# Different trims



## CantWaitTillIdrive (Apr 28, 2006)

Hi, what are the differences between the 4 trims? base, touring, track and 1 more i forgt.


----------



## WATSON1 (Jul 9, 2005)

There are actually 5. Base, track, enthusiast, touring, and grand touring. The differences between them for the most part is factory options. The base is, well, base. Track has different brakes and suspension, touring has navi and leather, grand has a 10" sub. Those are just a few I know off the top of my head, a dealer could give you some brochures on the Z that explains all the differences. Most of the stuff I mentioned is available on any model at a price...


----------



## chimmike (Oct 17, 2002)

base: no lsd, no tcs or vdc, some other so so stuff.
enthusiast/touring/performance= TCS and viscous limited slip.
track/anniversary= brembos, VDC, limited slip.

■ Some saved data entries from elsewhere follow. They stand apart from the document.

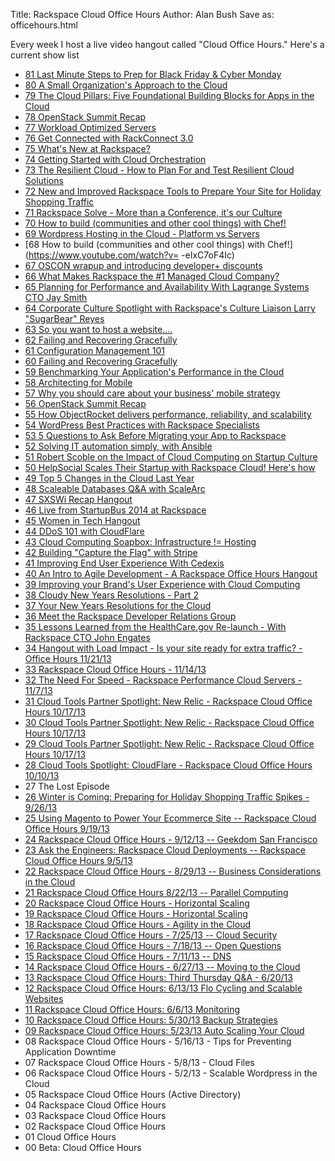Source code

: Title: Rackspace Cloud Office Hours
Author: Alan Bush
Save as: officehours.html

Every week I host a live video hangout called "Cloud Office Hours." Here's a current show list

* [81 Last Minute Steps to Prep for Black Friday & Cyber Monday](http://www.youtube.com/watch?v=4gnHL6xiNb4)
* [80 A Small Organization's Approach to the Cloud](https://www.youtube.com/watch?v=sZofr41xt3s)
* [79 The Cloud Pillars: Five Foundational Building Blocks for Apps in the Cloud](https://www.youtube.com/watch?v=TVqbJcIXmm4)
* [78 OpenStack Summit Recap](https://www.youtube.com/watch?v=GCy9X_Ou8CA)
* [77 Workload Optimized Servers](https://www.youtube.com/watch?v=DEblsbaGfOQ)
* [76 Get Connected with RackConnect 3.0](https://www.youtube.com/watch?v=DEblsbaGfOQ)
* [75 What's New at Rackspace?](https://www.youtube.com/watch?v=lTFVQA17TVw)
* [74 Getting Started with Cloud Orchestration](https://www.youtube.com/watch?v=ViahnPxtBlw)
* [73 The Resilient Cloud - How to Plan For and Test Resilient Cloud Solutions](https://www.youtube.com/watch?v=m9kg26vTGB0)
* [72 New and Improved Rackspace Tools to Prepare Your Site for Holiday Shopping Traffic](https://www.youtube.com/watch?v=OoMs0MH1xDY)
* [71 Rackspace Solve - More than a Conference, it's our Culture](https://www.youtube.com/watch?v=JfG1l4ilws4)
* [70 How to build (communities and other cool things) with Chef!](https://www.youtube.com/watch?v=_roBKoJoOWM)
* [69 Wordpress Hosting in the Cloud - Platform vs Servers](https://www.youtube.com/watch?v=dUICTduMh60)
* [68 How to build (communities and other cool things) with Chef!](https://www.youtube.com/watch?v= -eIxC7oF4Ic)
* [67 OSCON wrapup and introducing developer+ discounts](https://www.youtube.com/watch?v=HH_WKrE8r0U)
* [66 What Makes Rackspace the #1 Managed Cloud Company?](https://www.youtube.com/watch?v=6BctpJ-biHk)
* [65 Planning for Performance and Availability With Lagrange Systems CTO Jay Smith](https://www.youtube.com/watch?v=RHgDa3d5r1E)
* [64 Corporate Culture Spotlight with Rackspace's Culture Liaison Larry "SugarBear" Reyes](https://www.youtube.com/watch?v=lg7HmIN0oRg)
* [63 So you want to host a website....](https://www.youtube.com/watch?v=X57EahkDBSE)
* [62 Failing and Recovering Gracefully](https://www.youtube.com/watch?v=IO3nS7IVwxU)
* [61 Configuration Management 101](https://www.youtube.com/watch?v=5nLNwFkVOJ4)
* [60 Failing and Recovering Gracefully](https://www.youtube.com/watch?v=IO3nS7IVwxU)
* [59 Benchmarking Your Application's Performance in the Cloud](https://www.youtube.com/watch?v=zhi8E15_yEQ)
* [58 Architecting for Mobile](https://www.youtube.com/watch?v=XvWMMSZvPyQ)
* [57 Why you should care about your business' mobile strategy](https://www.youtube.com/watch?v=YTeYrRQ3ZkA)
* [56 OpenStack Summit Recap](https://www.youtube.com/watch?v=EP8Q2WvI-hc)
* [55 How ObjectRocket delivers performance, reliability, and scalability](https://www.youtube.com/watch?v=TapJAd0dpnY)
* [54 WordPress Best Practices with Rackspace Specialists](https://www.youtube.com/watch?v=tIRkxo0tNwo)
* [53 5 Questions to Ask Before Migrating your App to Rackspace](https://www.youtube.com/watch?v=_FNYh79FSrg)
* [52 Solving IT automation simply, with Ansible](https://www.youtube.com/watch?v=jje38YBGVt4)
* [51 Robert Scoble on the Impact of Cloud Computing on Startup Culture](https://www.youtube.com/watch?v=nPJ2QR1sVmg)
* [50 HelpSocial Scales Their Startup with Rackspace Cloud! Here's how](https://www.youtube.com/watch?v=wDWT3GYOnh8)
* [49 Top 5 Changes in the Cloud Last Year](https://www.youtube.com/watch?v=uZIb6IrZh74)
* [48 Scaleable Databases Q&A with ScaleArc](https://www.youtube.com/watch?v=5q1tUXgFNt8)
* [47 SXSWi Recap Hangout](https://www.youtube.com/watch?v=4YKkM2fQf0Y)
* [46 Live from StartupBus 2014 at Rackspace](https://www.youtube.com/watch?v=Kscxly7m85g)
* [45 Women in Tech Hangout](https://www.youtube.com/watch?v=nNx-_Oqqq6U)
* [44 DDoS 101 with CloudFlare](https://www.youtube.com/watch?v=MektJ7kx8aI)
* [43 Cloud Computing Soapbox: Infrastructure != Hosting](https://www.youtube.com/watch?v=0HWBUMcvPPw)
* [42 Building "Capture the Flag" with Stripe](https://www.youtube.com/watch?v=vE756a2Bw4Y)
* [41 Improving End User Experience With Cedexis](https://www.youtube.com/watch?v=xmoD8fawq10)
* [40 An Intro to Agile Development - A Rackspace Office Hours Hangout](https://www.youtube.com/watch?v=9bwTr61h2qg)
* [39 Improving your Brand's User Experience with Cloud Computing](https://www.youtube.com/watch?v=XmdU-qbejZc)
* [38 Cloudy New Years Resolutions - Part 2](https://www.youtube.com/watch?v=lzdWRnlgDv0)
* [37 Your New Years Resolutions for the Cloud](https://www.youtube.com/watch?v=IY_fxDXN8WU)
* [36 Meet the Rackspace Developer Relations Group](https://www.youtube.com/watch?v=eMs8qg_QzoI)
* [35 Lessons Learned from the HealthCare.gov Re-launch - With Rackspace CTO John Engates](https://www.youtube.com/watch?v=dyNmIPJQRww)
* [34 Hangout with Load Impact - Is your site ready for extra traffic? - Office Hours 11/21/13](https://www.youtube.com/watch?v=btdOLlD7C6Q)
* [33 Rackspace Cloud Office Hours - 11/14/13](https://www.youtube.com/watch?v=fMOa5-82oQY)
* [32 The Need For Speed - Rackspace Performance Cloud Servers - 11/7/13](https://www.youtube.com/watch?v=IfUjo_N9uC0)
* [31 Cloud Tools Partner Spotlight: New Relic - Rackspace Cloud Office Hours 10/17/13](https://www.youtube.com/watch?v=VfYwTTVLu0Q)
* [30 Cloud Tools Partner Spotlight: New Relic - Rackspace Cloud Office Hours 10/17/13](https://www.youtube.com/watch?v=VfYwTTVLu0Q)
* [29 Cloud Tools Partner Spotlight: New Relic - Rackspace Cloud Office Hours 10/17/13](https://www.youtube.com/watch?v=VfYwTTVLu0Q)
* [28 Cloud Tools Spotlight: CloudFlare - Rackspace Cloud Office Hours 10/10/13](https://www.youtube.com/watch?v=Tf2GsUVLvZU)
* 27 The Lost Episode
* [26 Winter is Coming: Preparing for Holiday Shopping Traffic Spikes - 9/26/13](https://www.youtube.com/watch?v=D8qnNDfVSwU)
* [25 Using Magento to Power Your Ecommerce Site -- Rackspace Cloud Office Hours 9/19/13](https://www.youtube.com/watch?v=I7TmgXr4mwk)
* [24 Rackspace Cloud Office Hours - 9/12/13 -- Geekdom San Francisco](https://www.youtube.com/watch?v=zVLPNyI9Z3A)
* [23 Ask the Engineers: Rackspace Cloud Deployments -- Rackspace Cloud Office Hours 9/5/13](https://www.youtube.com/watch?v=67jU-AzyhTE)
* [22 Rackspace Cloud Office Hours - 8/29/13 -- Business Considerations in the Cloud](https://www.youtube.com/watch?v=9AAU0lyBmO8)
* [21 Rackspace Cloud Office Hours 8/22/13 -- Parallel Computing](https://www.youtube.com/watch?v=IdTCwF8LhVg)
* [20 Rackspace Cloud Office Hours - Horizontal Scaling](https://www.youtube.com/watch?v=VF0BzRFNLKE)
* [19 Rackspace Cloud Office Hours - Horizontal Scaling](https://www.youtube.com/watch?v=VF0BzRFNLKE)
* [18 Rackspace Cloud Office Hours - Agility in the Cloud](https://www.youtube.com/watch?v=cvZxVZjJuF8)
* [17 Rackspace Cloud Office Hours - 7/25/13 -- Cloud Security](https://www.youtube.com/watch?v=i3aeLyimb_s)
* [16 Rackspace Cloud Office Hours - 7/18/13 -- Open Questions](https://www.youtube.com/watch?v=jGOof2zccfE)
* [15 Rackspace Cloud Office Hours - 7/11/13 -- DNS](https://www.youtube.com/watch?v=G_sEZN4wC4I)
* [14 Rackspace Cloud Office Hours - 6/27/13 -- Moving to the Cloud](https://www.youtube.com/watch?v=3tWV9Yu1f_0)
* [13 Rackspace Cloud Office Hours: Third Thursday Q&A - 6/20/13](https://www.youtube.com/watch?v=n4ShqTghzCg)
* [12 Rackspace Cloud Office Hours: 6/13/13 Flo Cycling and Scalable Websites](https://www.youtube.com/watch?v=GBdRW-kJgMg)
* [11 Rackspace Cloud Office Hours: 6/6/13 Monitoring](https://www.youtube.com/watch?v=lNn_8u6U-QI)
* [10 Rackspace Cloud Office Hours: 5/30/13 Backup Strategies](https://www.youtube.com/watch?v=3EIofhQeW6g)
* [09 Rackspace Cloud Office Hours: 5/23/13 Auto Scaling Your Cloud](https://www.youtube.com/watch?v=yVTt_0umtzM)
* 08 Rackspace Cloud Office Hours - 5/16/13 - Tips for Preventing Application Downtime
* 07 Rackspace Cloud Office Hours - 5/8/13 - Cloud Files
* 06 Rackspace Cloud Office Hours - 5/2/13 - Scalable Wordpress in the Cloud
* 05 Rackspace Cloud Office Hours (Active Directory)
* 04 Rackspace Cloud Office Hours
* 03 Rackspace Cloud Office Hours
* 02 Rackspace Cloud Office Hours
* 01 Cloud Office Hours
* 00 Beta: Cloud Office Hours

other stuff varies from stereo options to side airbags, etc. My enthusiast has side curtain and seat airbags, TCS, limited slip


----------



## CantWaitTillIdrive (Apr 28, 2006)

ooo.what are the hp/torque and weight differences?


----------



## WATSON1 (Jul 9, 2005)

CantWaitTillIdrive said:


> ooo.what are the hp/torque and weight differences?


Almost all the same, with the exception of the new "rev up" motor. Higher HP and lower TQ. Also small difference in the MT v. Auto


----------



## chimmike (Oct 17, 2002)

the higher the trim, the heavier it is. the older models were lighter and the 06s are really gettin piggly.

hp/tq differences, none until 05 when the 35th anniversary and track models came with the "revup" motor which is 300hp but less torque than the normal motor. Apparently n/a it's not really better than the non-revup, except it revs to 7k whereas the normal motor doesn't. 

also the revups seem to make 35-40 more whp under boost than the non-revup. Mainly due to the variable exhaust cam timing and higher revs.


----------